Material to process.
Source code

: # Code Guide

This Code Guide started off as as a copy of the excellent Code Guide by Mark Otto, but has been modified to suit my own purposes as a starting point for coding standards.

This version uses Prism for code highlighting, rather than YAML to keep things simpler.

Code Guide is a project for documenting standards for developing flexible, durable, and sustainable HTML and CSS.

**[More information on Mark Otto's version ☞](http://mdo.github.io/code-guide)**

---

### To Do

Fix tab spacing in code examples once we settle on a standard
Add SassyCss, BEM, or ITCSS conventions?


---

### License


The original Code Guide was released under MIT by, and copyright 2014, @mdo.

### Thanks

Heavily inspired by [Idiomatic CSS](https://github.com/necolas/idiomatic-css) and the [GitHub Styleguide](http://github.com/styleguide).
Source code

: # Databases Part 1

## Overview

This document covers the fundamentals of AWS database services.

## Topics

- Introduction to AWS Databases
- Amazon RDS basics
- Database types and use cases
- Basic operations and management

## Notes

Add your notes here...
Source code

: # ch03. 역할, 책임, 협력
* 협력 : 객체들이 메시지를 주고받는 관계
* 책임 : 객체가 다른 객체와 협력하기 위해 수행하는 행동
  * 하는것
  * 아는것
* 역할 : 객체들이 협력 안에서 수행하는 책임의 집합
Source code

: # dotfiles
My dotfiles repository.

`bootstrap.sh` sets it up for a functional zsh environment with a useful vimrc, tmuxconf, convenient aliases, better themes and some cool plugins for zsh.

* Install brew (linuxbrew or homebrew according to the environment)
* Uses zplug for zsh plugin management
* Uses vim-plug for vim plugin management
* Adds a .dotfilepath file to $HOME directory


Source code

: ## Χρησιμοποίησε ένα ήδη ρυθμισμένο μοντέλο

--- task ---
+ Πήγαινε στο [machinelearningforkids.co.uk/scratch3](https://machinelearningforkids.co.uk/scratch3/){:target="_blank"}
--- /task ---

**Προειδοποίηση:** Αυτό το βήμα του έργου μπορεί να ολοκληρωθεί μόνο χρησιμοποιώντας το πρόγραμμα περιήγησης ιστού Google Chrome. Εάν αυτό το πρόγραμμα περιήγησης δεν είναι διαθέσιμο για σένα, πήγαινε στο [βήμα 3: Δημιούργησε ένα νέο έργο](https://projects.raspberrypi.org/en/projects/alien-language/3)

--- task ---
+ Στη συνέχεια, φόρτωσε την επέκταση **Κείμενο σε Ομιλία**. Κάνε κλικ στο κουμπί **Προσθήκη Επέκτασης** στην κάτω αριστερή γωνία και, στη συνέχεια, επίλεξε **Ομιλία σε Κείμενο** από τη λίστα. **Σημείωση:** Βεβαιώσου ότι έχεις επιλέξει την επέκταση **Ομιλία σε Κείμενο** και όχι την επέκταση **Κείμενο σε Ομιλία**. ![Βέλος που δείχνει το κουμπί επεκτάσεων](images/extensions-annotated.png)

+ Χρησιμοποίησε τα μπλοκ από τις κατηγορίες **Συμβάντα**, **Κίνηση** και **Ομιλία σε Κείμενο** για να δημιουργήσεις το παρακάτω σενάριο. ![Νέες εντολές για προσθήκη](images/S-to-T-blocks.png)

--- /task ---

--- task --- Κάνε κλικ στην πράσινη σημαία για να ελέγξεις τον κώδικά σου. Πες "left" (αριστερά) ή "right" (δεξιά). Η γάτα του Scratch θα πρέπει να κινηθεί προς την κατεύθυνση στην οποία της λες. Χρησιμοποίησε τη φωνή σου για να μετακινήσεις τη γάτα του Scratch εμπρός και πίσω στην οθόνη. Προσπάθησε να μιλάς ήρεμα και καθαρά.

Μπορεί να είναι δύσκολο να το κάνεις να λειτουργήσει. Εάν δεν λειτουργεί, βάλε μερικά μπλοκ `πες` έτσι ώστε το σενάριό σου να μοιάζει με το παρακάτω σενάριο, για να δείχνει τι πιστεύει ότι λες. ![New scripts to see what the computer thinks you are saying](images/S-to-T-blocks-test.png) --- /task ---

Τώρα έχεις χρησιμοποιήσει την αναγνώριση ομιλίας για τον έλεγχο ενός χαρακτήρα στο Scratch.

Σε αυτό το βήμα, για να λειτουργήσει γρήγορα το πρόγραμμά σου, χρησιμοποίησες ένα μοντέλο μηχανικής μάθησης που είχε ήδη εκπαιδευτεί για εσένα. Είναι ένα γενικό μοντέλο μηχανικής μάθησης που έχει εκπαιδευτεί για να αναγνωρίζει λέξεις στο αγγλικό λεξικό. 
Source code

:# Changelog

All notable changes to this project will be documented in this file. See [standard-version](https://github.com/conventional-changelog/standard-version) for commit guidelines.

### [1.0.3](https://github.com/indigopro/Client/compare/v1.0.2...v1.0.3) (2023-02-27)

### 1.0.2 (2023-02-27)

What is needed.
Would you copy every line of the entries that includes the word "blocks"?

Exercise solution.
+ Χρησιμοποίησε τα μπλοκ από τις κατηγορίες **Συμβάντα**, **Κίνηση** και **Ομιλία σε Κείμενο** για να δημιουργήσεις το παρακάτω σενάριο. ![Νέες εντολές για προσθήκη](images/S-to-T-blocks.png)
Μπορεί να είναι δύσκολο να το κάνεις να λειτουργήσει. Εάν δεν λειτουργεί, βάλε μερικά μπλοκ `πες` έτσι ώστε το σενάριό σου να μοιάζει με το παρακάτω σενάριο, για να δείχνει τι πιστεύει ότι λες. ![New scripts to see what the computer thinks you are saying](images/S-to-T-blocks-test.png) --- /task ---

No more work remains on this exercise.